3 消費者は,事業者が消費者契約の締結について勧誘をするに際し,当該消費者に対して次に掲げる行為をしたことにより困惑し,それによって当該消費者契約の申込み又はその承諾の意思表示をしたときは,これを取り消すことができる。
 一 当該事業者に対し,当該消費者が,その住居又はその業務を行っている場所から退去すべき旨の意思を示したにもかかわらず,それらの場所から退去しないこと。
 二 当該事業者が当該消費者契約の締結について勧誘をしている場所から当該消費者が退去する旨の意思を示したにもかかわらず,その場所から当該消費者を退去させないこと。
4 第一項第一号及び第二項の「重要事項」とは,消費者契約に係る次に掲げる事項であって消費者の当該消費者契約を締結するか否かについての判断に通常影響を及ぼすべきものをいう。

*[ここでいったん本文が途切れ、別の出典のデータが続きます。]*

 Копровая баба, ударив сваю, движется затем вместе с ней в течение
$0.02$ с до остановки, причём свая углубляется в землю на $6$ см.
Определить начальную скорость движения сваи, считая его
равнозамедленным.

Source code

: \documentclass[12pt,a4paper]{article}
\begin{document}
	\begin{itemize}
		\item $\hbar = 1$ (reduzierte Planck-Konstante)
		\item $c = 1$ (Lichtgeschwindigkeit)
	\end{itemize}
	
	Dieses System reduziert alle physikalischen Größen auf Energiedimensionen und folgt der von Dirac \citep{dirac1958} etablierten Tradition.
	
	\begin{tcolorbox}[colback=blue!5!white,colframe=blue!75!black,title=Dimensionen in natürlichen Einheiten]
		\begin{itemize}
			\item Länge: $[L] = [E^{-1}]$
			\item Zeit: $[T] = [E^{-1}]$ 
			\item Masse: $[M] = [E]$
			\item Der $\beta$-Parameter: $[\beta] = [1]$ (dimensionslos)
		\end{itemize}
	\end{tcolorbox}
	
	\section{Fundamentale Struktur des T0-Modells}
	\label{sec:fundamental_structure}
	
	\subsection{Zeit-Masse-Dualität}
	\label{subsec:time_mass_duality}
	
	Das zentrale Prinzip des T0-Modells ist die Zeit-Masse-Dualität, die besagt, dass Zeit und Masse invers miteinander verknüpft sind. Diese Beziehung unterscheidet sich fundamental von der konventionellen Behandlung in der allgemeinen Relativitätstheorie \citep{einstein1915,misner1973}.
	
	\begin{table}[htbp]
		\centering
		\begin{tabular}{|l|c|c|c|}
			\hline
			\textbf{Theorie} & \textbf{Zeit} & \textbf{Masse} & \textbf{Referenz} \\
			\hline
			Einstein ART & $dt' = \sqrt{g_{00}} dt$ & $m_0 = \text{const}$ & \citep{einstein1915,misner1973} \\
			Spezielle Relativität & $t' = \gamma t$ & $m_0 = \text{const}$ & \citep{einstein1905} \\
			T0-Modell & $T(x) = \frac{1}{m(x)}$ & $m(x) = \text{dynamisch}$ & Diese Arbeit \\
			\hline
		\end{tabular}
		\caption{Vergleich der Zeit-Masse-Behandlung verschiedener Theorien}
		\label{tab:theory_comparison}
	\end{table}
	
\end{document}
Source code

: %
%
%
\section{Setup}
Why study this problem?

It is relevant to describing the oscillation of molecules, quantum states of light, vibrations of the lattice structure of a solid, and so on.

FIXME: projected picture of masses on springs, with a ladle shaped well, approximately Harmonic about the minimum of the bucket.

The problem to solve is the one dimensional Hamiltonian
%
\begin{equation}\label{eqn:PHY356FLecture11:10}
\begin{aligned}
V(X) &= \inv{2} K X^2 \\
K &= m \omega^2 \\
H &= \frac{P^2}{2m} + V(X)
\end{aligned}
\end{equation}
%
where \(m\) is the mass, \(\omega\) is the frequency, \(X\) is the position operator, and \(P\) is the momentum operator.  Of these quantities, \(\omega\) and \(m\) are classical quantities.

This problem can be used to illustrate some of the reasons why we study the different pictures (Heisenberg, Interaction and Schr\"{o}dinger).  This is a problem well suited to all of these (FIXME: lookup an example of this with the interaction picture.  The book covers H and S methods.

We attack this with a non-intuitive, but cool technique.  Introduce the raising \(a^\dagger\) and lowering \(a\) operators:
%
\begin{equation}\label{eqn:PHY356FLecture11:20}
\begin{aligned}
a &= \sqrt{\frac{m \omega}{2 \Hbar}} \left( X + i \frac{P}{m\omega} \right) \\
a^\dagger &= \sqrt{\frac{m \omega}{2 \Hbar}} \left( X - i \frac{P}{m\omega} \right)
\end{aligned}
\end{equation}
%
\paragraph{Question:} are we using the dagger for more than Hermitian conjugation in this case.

 一 物品,権利,役務その他の当該消費者契約の目的となるものの質,用途その他の内容
 二 物品,権利,役務その他の当該消費者契約の目的となるものの対価その他の取引条件
5 第一項から第三項までの規定による消費者契約の申込み又はその承諾の意思表示の取消しは,これをもって善意の第三者に対抗することができない。
 (媒介の委託を受けた第三者及び代理人)
第五条 前条の規定は,事業者が第三者に対し,当該事業者と消費者との間における消費者契約の締結について媒介をすることの委託(以下この項において単に「委託」という。)をし,当該委託を受けた第三者(その第三者から委託を受けた者(二以上の段階にわたる委託を受けた者を含む。)を含む。次項において「受託者等」という。)が消費者に対して同条第一項から第三項までに規定する行為をした場合について準用する。この場合において,同条第二項ただし書中「当該事業者」とあるのは,「当該事業者又は次条第一項に規定する受託者等」と読み替えるものとする。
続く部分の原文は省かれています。